Obowiązek czujnej aktywności

Wielki teolog luterański, filozof, muzykolog i lekarz Albert Schweitzer (1875-1965), został laureatem Pokojowej Nagrody Nobla w 1952 r. Jego ideą moralną, którą starał się w praktyce realizować, było poszanowanie życia: „Jestem życiem, które pragnie żyć, pośród życia, które pragnie żyć”. Konsekwencją tego jest obowiązek ocalania życia i zmniejszania cierpienia stworzeniu. Uważał, że cześć dla życia wymaga od człowieka szacunku, nie tylko wobec ludzi, ale także wobec zwierząt, a nawet roślin, zakazując ich lekkomyślnego niszczenia. Przestrzegał przed zdradliwą chorobą szczególnego rodzaju. W jednym z kazań z 1909 roku opisuje ją w ten sposób: „Wiecie zapewne, że w sercu Afryki panuje śpiączka. Ci, którzy na nią zapadają, najpierw czują się apatyczni, następnie słabną coraz bardziej i pokładają się, aż w końcu leżą tylko pogrążeni w śnie i umierają z wycieńczenia. Sławny profesor Koch z Berlina odwiedził półtora roku temu okolice, gdzie panuje śpiączka, aby studiować tę chorobę, i rozpoznał jej początkowe objawy u wielu pacjentów. Oni jednak wyśmiewali go, twierdząc, że czują się zupełnie dobrze. Ale profesor był pewien, że ludzie ci zostali już zarażeni i ubolewał, że nie chcieli poddać się leczeniu. Podobnie jest ze śpiączką duszy. Jej największe niebezpieczeństwo polega na tym, że nie czuje się, jak nadchodzi. Dlatego musicie dbać o siebie”.
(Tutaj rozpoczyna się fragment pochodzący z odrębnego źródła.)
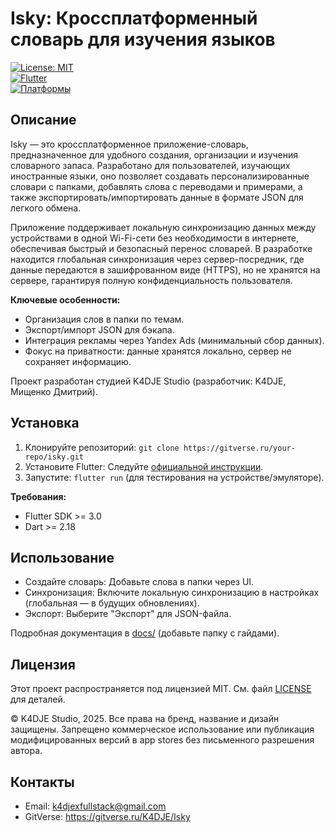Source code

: # Isky: Кроссплатформенный словарь для изучения языков

[![License: MIT](https://img.shields.io/badge/License-MIT-yellow.svg)](https://opensource.org/licenses/MIT)  
[![Flutter](https://img.shields.io/badge/Flutter-3.0-blue.svg)](https://flutter.dev)  
[![Платформы](https://img.shields.io/badge/Платформы-MacOS%20%7C%20Linux%20%7C%20Windows%20%7C%20Android%20%7C%20iOS-green.svg)](https://example.com)

## Описание
Isky — это кроссплатформенное приложение-словарь, предназначенное для удобного создания, организации и изучения словарного запаса. Разработано для пользователей, изучающих иностранные языки, оно позволяет создавать персонализированные словари с папками, добавлять слова с переводами и примерами, а также экспортировать/импортировать данные в формате JSON для легкого обмена.

Приложение поддерживает локальную синхронизацию данных между устройствами в одной Wi-Fi-сети без необходимости в интернете, обеспечивая быстрый и безопасный перенос словарей. В разработке находится глобальная синхронизация через сервер-посредник, где данные передаются в зашифрованном виде (HTTPS), но не хранятся на сервере, гарантируя полную конфиденциальность пользователя.

**Ключевые особенности:**
- Организация слов в папки по темам.
- Экспорт/импорт JSON для бэкапа.
- Интеграция рекламы через Yandex Ads (минимальный сбор данных).
- Фокус на приватности: данные хранятся локально, сервер не сохраняет информацию.

Проект разработан студией K4DJE Studio (разработчик: K4DJE, Мищенко Дмитрий).

## Установка
1. Клонируйте репозиторий: `git clone https://gitverse.ru/your-repo/isky.git`
2. Установите Flutter: Следуйте [официальной инструкции](https://flutter.dev/docs/get-started/install).
3. Запустите: `flutter run` (для тестирования на устройстве/эмуляторе).

**Требования:**
- Flutter SDK >= 3.0
- Dart >= 2.18

## Использование
- Создайте словарь: Добавьте слова в папки через UI.
- Синхронизация: Включите локальную синхронизацию в настройках (глобальная — в будущих обновлениях).
- Экспорт: Выберите "Экспорт" для JSON-файла.

Подробная документация в [docs/](docs/) (добавьте папку с гайдами).

## Лицензия
Этот проект распространяется под лицензией MIT. См. файл [LICENSE](LICENSE) для деталей.

© K4DJE Studio, 2025. Все права на бренд, название и дизайн защищены. Запрещено коммерческое использование или публикация модифицированных версий в app stores без письменного разрешения автора.

## Контакты
- Email: k4djexfullstack@gmail.com
- GitVerse: https://gitverse.ru/K4DJE/Isky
Te słowa  zachęcają nas do czuwania, by nie popaść w śpiączkę duchową. Trzeba czuwać i ożywiać ziemię duchem chrześcijańskim. By to czynić, nie można zrezygnować z udziału w działalności politycznej, gospodarczej, społecznej, kulturalnej czy prawodawczej, która służy wzrastaniu wspólnego dobra. Jasno musimy uświadomić sobie nawzajem, że jesteśmy razem odbiorcami tej polityki i jej uczestnikami. Dlatego jesteśmy odpowiedzialni za wszystkich i wszyscy mamy moralny obowiązek angażowania się w działalność na rzecz dobra wspólnego.